Segment Start: Exercise materials
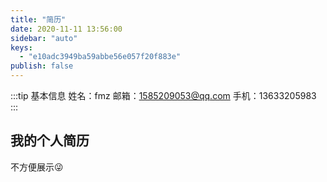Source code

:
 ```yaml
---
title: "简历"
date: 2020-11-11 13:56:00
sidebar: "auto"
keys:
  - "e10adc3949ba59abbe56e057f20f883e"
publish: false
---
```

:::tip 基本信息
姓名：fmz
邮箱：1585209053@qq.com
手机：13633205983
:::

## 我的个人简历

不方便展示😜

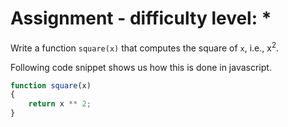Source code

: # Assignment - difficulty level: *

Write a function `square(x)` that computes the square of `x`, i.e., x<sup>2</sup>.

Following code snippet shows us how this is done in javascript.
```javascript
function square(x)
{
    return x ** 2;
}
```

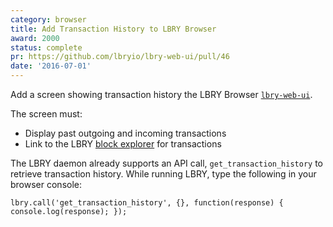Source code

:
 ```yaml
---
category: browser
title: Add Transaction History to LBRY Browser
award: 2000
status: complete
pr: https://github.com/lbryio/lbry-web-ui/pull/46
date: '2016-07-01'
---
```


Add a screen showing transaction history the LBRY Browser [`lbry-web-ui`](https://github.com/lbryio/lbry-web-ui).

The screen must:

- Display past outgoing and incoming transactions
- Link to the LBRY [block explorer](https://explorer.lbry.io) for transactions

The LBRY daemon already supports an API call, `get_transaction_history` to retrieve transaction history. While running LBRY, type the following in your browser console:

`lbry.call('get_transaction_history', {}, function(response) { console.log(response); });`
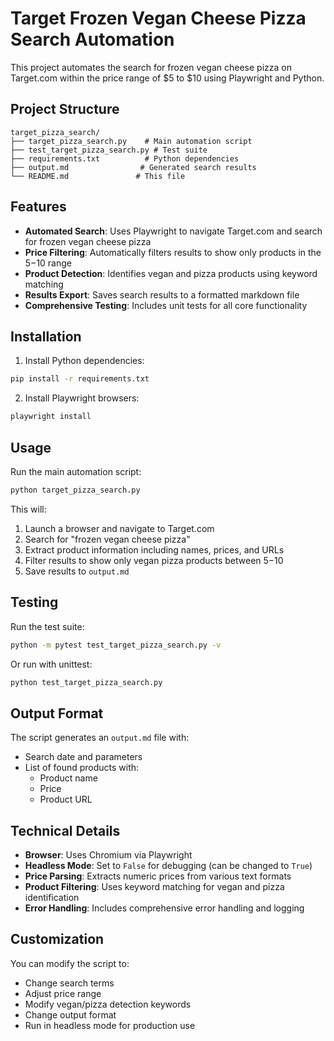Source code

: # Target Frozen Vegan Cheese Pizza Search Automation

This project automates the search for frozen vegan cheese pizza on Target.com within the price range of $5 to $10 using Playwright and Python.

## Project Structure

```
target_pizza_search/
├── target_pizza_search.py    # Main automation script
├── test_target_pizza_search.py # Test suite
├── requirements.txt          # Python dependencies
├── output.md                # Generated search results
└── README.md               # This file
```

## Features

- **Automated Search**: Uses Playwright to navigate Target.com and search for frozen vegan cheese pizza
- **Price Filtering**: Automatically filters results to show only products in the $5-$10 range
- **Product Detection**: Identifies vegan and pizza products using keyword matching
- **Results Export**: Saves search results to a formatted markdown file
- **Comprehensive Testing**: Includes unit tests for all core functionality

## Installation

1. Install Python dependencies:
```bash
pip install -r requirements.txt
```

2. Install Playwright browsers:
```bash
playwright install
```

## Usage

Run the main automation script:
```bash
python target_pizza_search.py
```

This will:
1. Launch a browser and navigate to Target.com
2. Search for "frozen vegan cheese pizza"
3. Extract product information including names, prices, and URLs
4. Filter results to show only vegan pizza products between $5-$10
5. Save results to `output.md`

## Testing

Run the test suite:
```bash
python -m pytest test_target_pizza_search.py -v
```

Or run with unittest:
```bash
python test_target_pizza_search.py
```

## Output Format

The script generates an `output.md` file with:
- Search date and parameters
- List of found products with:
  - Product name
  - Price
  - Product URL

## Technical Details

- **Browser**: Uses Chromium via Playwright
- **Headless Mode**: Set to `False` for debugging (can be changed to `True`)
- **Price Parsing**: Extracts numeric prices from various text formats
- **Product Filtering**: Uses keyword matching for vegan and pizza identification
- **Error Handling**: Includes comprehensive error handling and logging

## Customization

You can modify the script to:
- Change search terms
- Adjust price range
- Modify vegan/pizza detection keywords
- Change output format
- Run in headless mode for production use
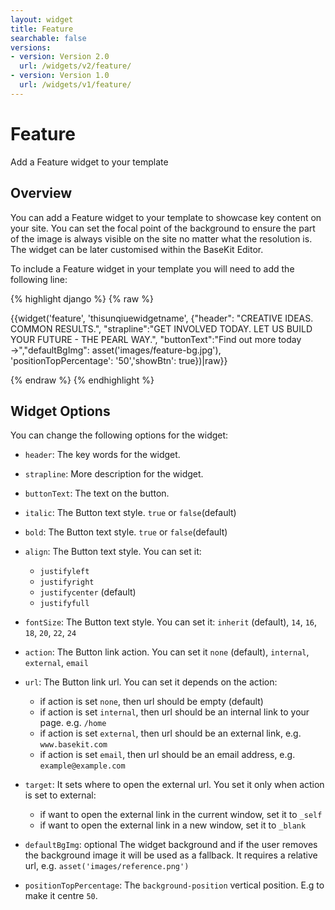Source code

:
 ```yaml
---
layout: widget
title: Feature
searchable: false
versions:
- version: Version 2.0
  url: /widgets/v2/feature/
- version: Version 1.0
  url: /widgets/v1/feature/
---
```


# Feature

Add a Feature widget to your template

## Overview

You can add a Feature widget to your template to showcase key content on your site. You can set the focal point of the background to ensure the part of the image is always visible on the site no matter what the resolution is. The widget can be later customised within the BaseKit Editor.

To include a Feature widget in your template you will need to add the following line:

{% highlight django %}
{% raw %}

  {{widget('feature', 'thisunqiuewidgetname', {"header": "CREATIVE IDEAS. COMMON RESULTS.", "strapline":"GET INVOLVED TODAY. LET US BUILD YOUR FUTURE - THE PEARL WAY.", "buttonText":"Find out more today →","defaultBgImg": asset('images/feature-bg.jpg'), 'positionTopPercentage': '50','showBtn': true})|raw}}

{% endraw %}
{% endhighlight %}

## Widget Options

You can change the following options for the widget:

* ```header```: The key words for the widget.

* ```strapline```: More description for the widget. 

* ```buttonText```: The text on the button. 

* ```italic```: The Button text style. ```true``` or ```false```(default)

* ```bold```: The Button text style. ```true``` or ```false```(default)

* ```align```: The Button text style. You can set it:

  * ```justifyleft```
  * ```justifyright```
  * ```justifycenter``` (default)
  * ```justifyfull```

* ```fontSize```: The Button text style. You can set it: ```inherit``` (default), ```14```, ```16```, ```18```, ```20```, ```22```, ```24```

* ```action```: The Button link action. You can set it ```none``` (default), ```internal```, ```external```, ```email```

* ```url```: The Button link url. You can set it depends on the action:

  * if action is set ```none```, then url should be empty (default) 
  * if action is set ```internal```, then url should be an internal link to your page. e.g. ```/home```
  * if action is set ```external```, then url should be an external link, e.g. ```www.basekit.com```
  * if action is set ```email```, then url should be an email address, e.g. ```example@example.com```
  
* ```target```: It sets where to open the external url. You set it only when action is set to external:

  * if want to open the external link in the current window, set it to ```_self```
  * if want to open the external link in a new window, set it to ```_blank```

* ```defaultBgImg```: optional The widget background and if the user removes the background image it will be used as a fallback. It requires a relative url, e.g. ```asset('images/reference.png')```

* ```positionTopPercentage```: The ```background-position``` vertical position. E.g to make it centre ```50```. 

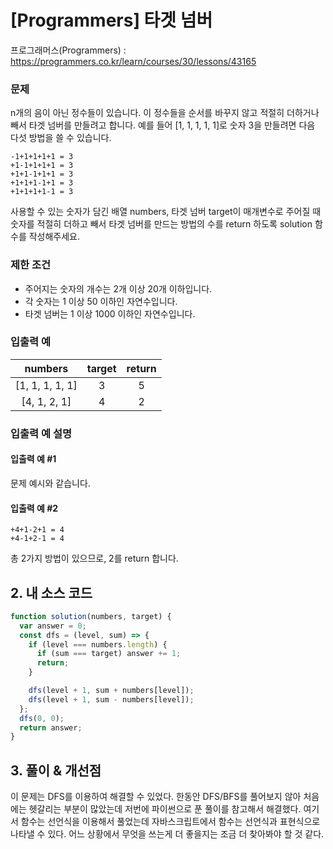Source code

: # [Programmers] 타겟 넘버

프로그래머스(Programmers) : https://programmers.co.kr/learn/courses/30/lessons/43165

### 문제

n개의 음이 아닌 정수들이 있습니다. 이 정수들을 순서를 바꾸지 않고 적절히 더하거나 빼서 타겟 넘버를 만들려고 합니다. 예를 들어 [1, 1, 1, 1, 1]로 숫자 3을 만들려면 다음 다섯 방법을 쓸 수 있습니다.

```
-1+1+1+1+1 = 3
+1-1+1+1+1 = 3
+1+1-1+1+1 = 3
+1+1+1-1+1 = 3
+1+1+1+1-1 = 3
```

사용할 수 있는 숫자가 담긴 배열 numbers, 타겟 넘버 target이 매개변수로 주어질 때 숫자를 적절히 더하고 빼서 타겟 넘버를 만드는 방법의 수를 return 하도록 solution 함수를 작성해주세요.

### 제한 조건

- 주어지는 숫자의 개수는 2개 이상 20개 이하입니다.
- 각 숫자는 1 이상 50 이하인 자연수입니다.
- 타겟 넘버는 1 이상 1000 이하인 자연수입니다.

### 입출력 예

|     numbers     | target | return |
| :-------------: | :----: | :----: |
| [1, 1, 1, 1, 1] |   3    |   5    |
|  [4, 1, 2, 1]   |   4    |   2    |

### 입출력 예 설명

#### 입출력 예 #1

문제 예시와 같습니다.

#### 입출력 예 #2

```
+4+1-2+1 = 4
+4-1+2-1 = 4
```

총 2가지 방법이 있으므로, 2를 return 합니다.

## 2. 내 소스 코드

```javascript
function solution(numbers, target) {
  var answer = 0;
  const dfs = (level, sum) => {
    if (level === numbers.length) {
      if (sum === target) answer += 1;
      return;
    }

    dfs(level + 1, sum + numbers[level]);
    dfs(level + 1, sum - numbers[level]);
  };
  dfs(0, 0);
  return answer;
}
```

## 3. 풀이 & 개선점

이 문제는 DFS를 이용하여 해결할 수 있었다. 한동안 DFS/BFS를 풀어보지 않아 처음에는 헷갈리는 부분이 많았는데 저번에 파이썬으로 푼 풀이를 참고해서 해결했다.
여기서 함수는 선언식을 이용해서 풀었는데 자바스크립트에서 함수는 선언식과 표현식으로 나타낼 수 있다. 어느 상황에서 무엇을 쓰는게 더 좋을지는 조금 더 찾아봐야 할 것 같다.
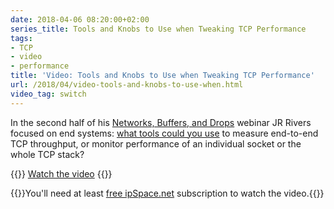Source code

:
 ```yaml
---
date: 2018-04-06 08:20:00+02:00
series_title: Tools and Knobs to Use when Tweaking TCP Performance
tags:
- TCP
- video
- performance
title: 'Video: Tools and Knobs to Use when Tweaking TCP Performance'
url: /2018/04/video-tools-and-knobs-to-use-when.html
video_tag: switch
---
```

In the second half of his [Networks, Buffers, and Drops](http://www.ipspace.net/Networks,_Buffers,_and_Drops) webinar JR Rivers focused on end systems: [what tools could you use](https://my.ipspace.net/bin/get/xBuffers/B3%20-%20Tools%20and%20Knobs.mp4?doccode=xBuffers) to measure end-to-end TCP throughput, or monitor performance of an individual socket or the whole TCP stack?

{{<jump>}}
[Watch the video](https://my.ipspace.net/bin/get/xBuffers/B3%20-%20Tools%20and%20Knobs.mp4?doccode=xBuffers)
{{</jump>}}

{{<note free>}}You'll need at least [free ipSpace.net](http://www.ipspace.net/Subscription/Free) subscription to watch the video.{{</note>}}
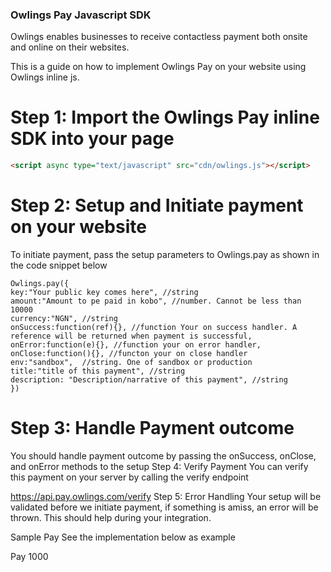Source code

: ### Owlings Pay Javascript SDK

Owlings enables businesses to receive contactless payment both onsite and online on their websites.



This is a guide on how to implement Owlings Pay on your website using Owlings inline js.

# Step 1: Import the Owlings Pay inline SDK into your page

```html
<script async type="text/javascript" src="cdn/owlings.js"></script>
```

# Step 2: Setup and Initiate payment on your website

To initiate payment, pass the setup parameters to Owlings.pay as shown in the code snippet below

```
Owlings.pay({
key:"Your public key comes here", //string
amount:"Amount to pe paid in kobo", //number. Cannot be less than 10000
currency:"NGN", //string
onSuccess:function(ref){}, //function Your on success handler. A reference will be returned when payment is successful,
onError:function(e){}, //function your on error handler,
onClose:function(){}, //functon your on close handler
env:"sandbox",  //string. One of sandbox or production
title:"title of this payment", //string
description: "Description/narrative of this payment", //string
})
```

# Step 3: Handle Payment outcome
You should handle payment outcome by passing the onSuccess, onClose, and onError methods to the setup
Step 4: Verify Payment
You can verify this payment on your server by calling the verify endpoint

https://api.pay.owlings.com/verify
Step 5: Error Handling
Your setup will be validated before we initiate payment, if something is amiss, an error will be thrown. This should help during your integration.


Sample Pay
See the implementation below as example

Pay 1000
Segment End: Exercise materials
Exercise objective: All that should be written out is the stretch of lines above between the one holding "2. Install Playwright" and the one holding "2. Search for", inclusive, exactly as given.

Result of the exercise:
2. Install Playwright browsers:
```bash
playwright install
```

## Usage

Run the main automation script:
```bash
python target_pizza_search.py
```

This will:
1. Launch a browser and navigate to Target.com
2. Search for "frozen vegan cheese pizza"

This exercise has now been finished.